In Kenya, winning and losing elections is a high-stakes affair because it means exclusion of the losers from power and distribution of resources for five years.
Simply stated, losing an election in Kenya implies the sacking of permanent secretaries, parastatal heads, directors of state corporations and other public officials from the tribes that have lost.
On the other hand, winning elections also means preferential treatment of companies owned by the president's tribe in the award of government contracts and the major procurement deals floated by public corporations.
All the key ministries and critical government institutions - the Ministries of Finance, of Internal Security and Agriculture the Central Bank and the major parastatals providing critical utilities - such as electricity, ports, airports, roads etc - must be in the hands of the president's tribesmen.
Where some of these ministries and institutions are in the hands of other tribes, their permanent secretaries or boards are stuffed with the president's tribesmen such that, even though nominal power is in the hands of people from other tribes, it remains clear who wields effective power.
One of the reason members of the Kalenjin tribe of former president Daniel arap Moi voted so massively against Mwai Kibaki was the feeling that too many of their tribesmen were sacked when Kibaki took over in early 2003.
A nascent Kalenjin business class that had emerged during Moi's regime disappeared overnight, their links to sources of patronage having been suddenly cut off.
At the beginning of Kibaki's administration, there were four permanent secretaries from Odinga's Luo tribe in a government of 31 ministries. However, after Kibaki's government lost the referendum of 2005, most of them were sacked.
Currently, the Permanent Secretary in the Ministry of Trade and Industry, David Nalo, is the only permanent secretary from Odinga's Luo community.
Thus, when viewed in ethnic terms, the stakes involved in losing elections in Kenya are just too high to contemplate. International mediators may force Odinga and Kibaki to share power, but the long-term political solution for Kenya will be how to reform the politics of the country by introducing constitutional changes that ensure that neither the majority nor the minority are threatened with permanent exclusion from power and resources for development.
Perhaps the most poignant lesson from the conflict in Kenya is that the country needs to build institutions and systems that will put the stakes of losing a democratic election low enough to enable the contesting parties to accept the outcome of the elections and dissuade losers from resorting to violence.
An Electoral Commission stuffed with the president's appointees, whose actions routinely elicit charges of bias and rigging, is hardly feasible in an environment of such high stakes.
A power-sharing deal between Kibaki and Odinga will also be difficult to achieve in a context where the "big man" still enjoys imperial powers.
The president of Kenya can dangle the carrot of state resources for development and give out largesse to those in the opposition willing to co operate with him while freezing resources in opposition strongholds.
There is a dire need to address the issue of ethnicity and tribalism in the country.
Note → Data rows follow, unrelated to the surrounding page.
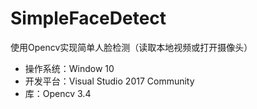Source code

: ﻿# SimpleFaceDetect
使用Opencv实现简单人脸检测（读取本地视频或打开摄像头）

* 操作系统：Window 10
* 开发平台：Visual Studio 2017 Community
* 库：Opencv 3.4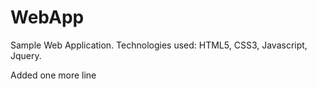 # WebApp
Sample Web Application.
Technologies used: HTML5, CSS3, Javascript, Jquery.


Added one more line

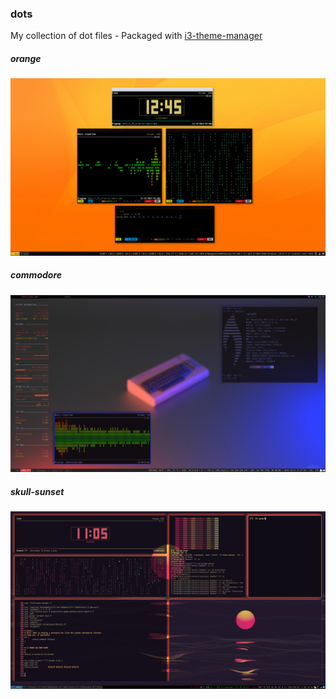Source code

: ### dots
My collection of dot files  - Packaged with [i3-theme-manager](https://github.com/xdmtk/i3-theme-manager)


##### orange 
![](https://raw.githubusercontent.com/xdmtk/dots/master/orange/orange.png)


##### commodore
![](https://raw.githubusercontent.com/xdmtk/dots/master/commodore/preview.png)



##### skull-sunset
![](https://raw.githubusercontent.com/xdmtk/dots/master/skull-sunset/preview.png)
The elite of the country is at a point where they must look squarely in the mirror of history and concede that political tribalism is a threat to the unity of the nation state.
At independence, the elite of the country assumed that tribalism was a temporary phenomenon that would soon melt way.
In the words of scholar Yusuf Bungura, "The popular expectation was that the citizens of the new nation states would break out of the boundaries of ethnicity, embrace a secular-nation state identity, develop a rational scientific view of development and treat individuals as autonomous entities".
It was assumed that inter-ethnic marriages, employment outside ethnic territories, urbanisation and interaction of students in ethnically integrated schools and colleges would kill off tribal identity.
Experience has proved these assumptions wrong. As the post-election conflict has shown, the fact that the citizen in Kenya is ready to kill and die to defend his ethnic interests is a wake up call to start treating ethnic ideology rather more seriously.
Ethnically divided Kenya must urgently go back to constitutional reform and introduce systems that entrench the politics of inclusion.